Records:
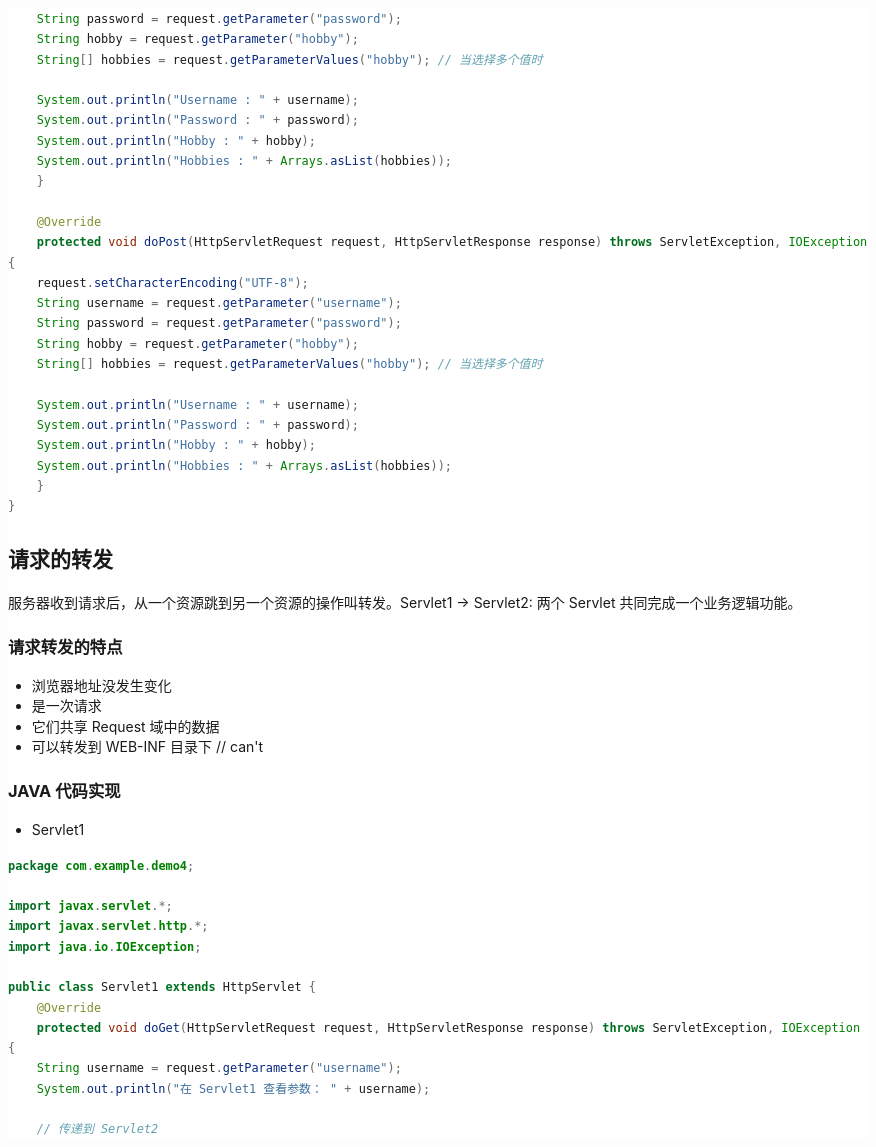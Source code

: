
 ```java
	String password = request.getParameter("password");
	String hobby = request.getParameter("hobby");
	String[] hobbies = request.getParameterValues("hobby"); // 当选择多个值时

	System.out.println("Username : " + username);
	System.out.println("Password : " + password);
	System.out.println("Hobby : " + hobby);
	System.out.println("Hobbies : " + Arrays.asList(hobbies));
    }

    @Override
    protected void doPost(HttpServletRequest request, HttpServletResponse response) throws ServletException, IOException {
	request.setCharacterEncoding("UTF-8");
	String username = request.getParameter("username");
	String password = request.getParameter("password");
	String hobby = request.getParameter("hobby");
	String[] hobbies = request.getParameterValues("hobby"); // 当选择多个值时

	System.out.println("Username : " + username);
	System.out.println("Password : " + password);
	System.out.println("Hobby : " + hobby);
	System.out.println("Hobbies : " + Arrays.asList(hobbies));
    }
}
```


<a id="orgeeead2e"></a>

## 请求的转发

服务器收到请求后，从一个资源跳到另一个资源的操作叫转发。Servlet1 -> Servlet2: 两个 Servlet 共同完成一个业务逻辑功能。


<a id="org7c0650e"></a>

### 请求转发的特点

-   浏览器地址没发生变化
-   是一次请求
-   它们共享 Request 域中的数据
-   可以转发到 WEB-INF 目录下 // can't


<a id="org5e96d8c"></a>

### JAVA 代码实现

-   Servlet1

```java
package com.example.demo4;

import javax.servlet.*;
import javax.servlet.http.*;
import java.io.IOException;

public class Servlet1 extends HttpServlet {
    @Override
    protected void doGet(HttpServletRequest request, HttpServletResponse response) throws ServletException, IOException {
	String username = request.getParameter("username");
	System.out.println("在 Servlet1 查看参数： " + username);

	// 传递到 Servlet2
```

What is expected: Work out how many lines in the material above hold the string "HttpServletRequest", and reply with the number only.

Response to this exercise: 2